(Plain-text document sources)
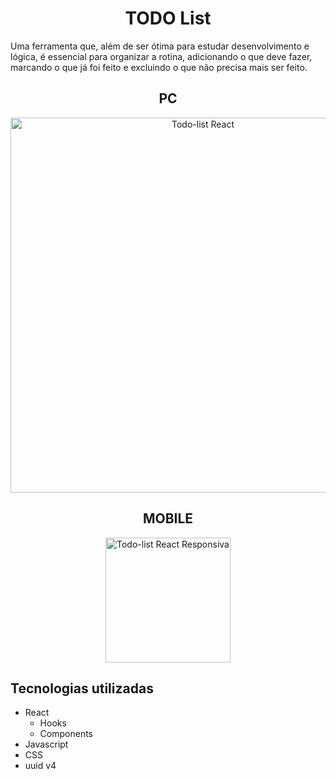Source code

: <h1 align="center">TODO List</h1>
<p>
    Uma ferramenta que, além de ser ótima para estudar desenvolvimento e lógica,
    é essencial para organizar a rotina, adicionando o que deve fazer, marcando
    o que já foi feito e excluindo o que não precisa mais ser feito.
</p>

<h2 align="center">PC</h2>

<div align="center">
    <img
        src="https://github.com/Thyago-ES/todo-list-react/assets/143831711/1adf81a7-bcbf-4dc0-87e5-35e61ebb767a"
        alt="Todo-list React"
        width="600px"
    />
</div>

<h2 align="center">MOBILE</h2>

<div align="center">
    <img
        src="https://github.com/Thyago-ES/todo-list-react/assets/143831711/765a91e2-1dac-487c-b379-e8a89022bfd9"
        alt="Todo-list React Responsiva"
        width="200px"
        align="center"
    />
</div>

<h2>Tecnologias utilizadas</h2>
<ul>
    <li>
        React
        <ul>
            <li>Hooks</li>
            <li>Components</li>
        </ul>
    </li>
    <li>Javascript</li>
    <li>CSS</li>
    <li>uuid v4</li>
</ul>
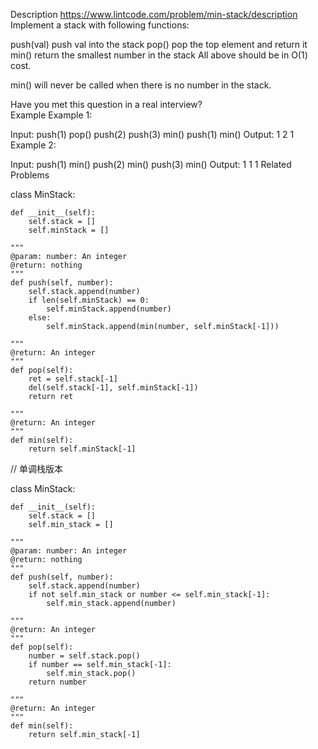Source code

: Description
https://www.lintcode.com/problem/min-stack/description
Implement a stack with following functions:

push(val) push val into the stack
pop() pop the top element and return it
min() return the smallest number in the stack
All above should be in O(1) cost.

min() will never be called when there is no number in the stack.

Have you met this question in a real interview?  
Example
Example 1:

Input:
  push(1)
  pop()
  push(2)
  push(3)
  min()
  push(1)
  min()
Output:
  1
  2
  1
Example 2:

Input:
  push(1)
  min()
  push(2)
  min()
  push(3)
  min()
Output:
  1
  1
  1
Related Problems

class MinStack:
    
    def __init__(self):
        self.stack = []
        self.minStack = []

    """
    @param: number: An integer
    @return: nothing
    """
    def push(self, number):
        self.stack.append(number)
        if len(self.minStack) == 0:
            self.minStack.append(number)
        else:
            self.minStack.append(min(number, self.minStack[-1]))

    """
    @return: An integer
    """
    def pop(self):
        ret = self.stack[-1]
        del(self.stack[-1], self.minStack[-1])
        return ret

    """
    @return: An integer
    """
    def min(self):
        return self.minStack[-1]

// 单调栈版本

class MinStack:
    
    def __init__(self):
        self.stack = []
        self.min_stack = []

    """
    @param: number: An integer
    @return: nothing
    """
    def push(self, number):
        self.stack.append(number)
        if not self.min_stack or number <= self.min_stack[-1]:
            self.min_stack.append(number)

    """
    @return: An integer
    """
    def pop(self):
        number = self.stack.pop()
        if number == self.min_stack[-1]:
            self.min_stack.pop()
        return number
        
    """
    @return: An integer
    """
    def min(self):
        return self.min_stack[-1]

● **Aim of the exercise**: Check each line of the records for the word "github" and extract those that contain it.

● **Answer to the problem**:
        src="https://github.com/Thyago-ES/todo-list-react/assets/143831711/1adf81a7-bcbf-4dc0-87e5-35e61ebb767a"
        src="https://github.com/Thyago-ES/todo-list-react/assets/143831711/765a91e2-1dac-487c-b379-e8a89022bfd9"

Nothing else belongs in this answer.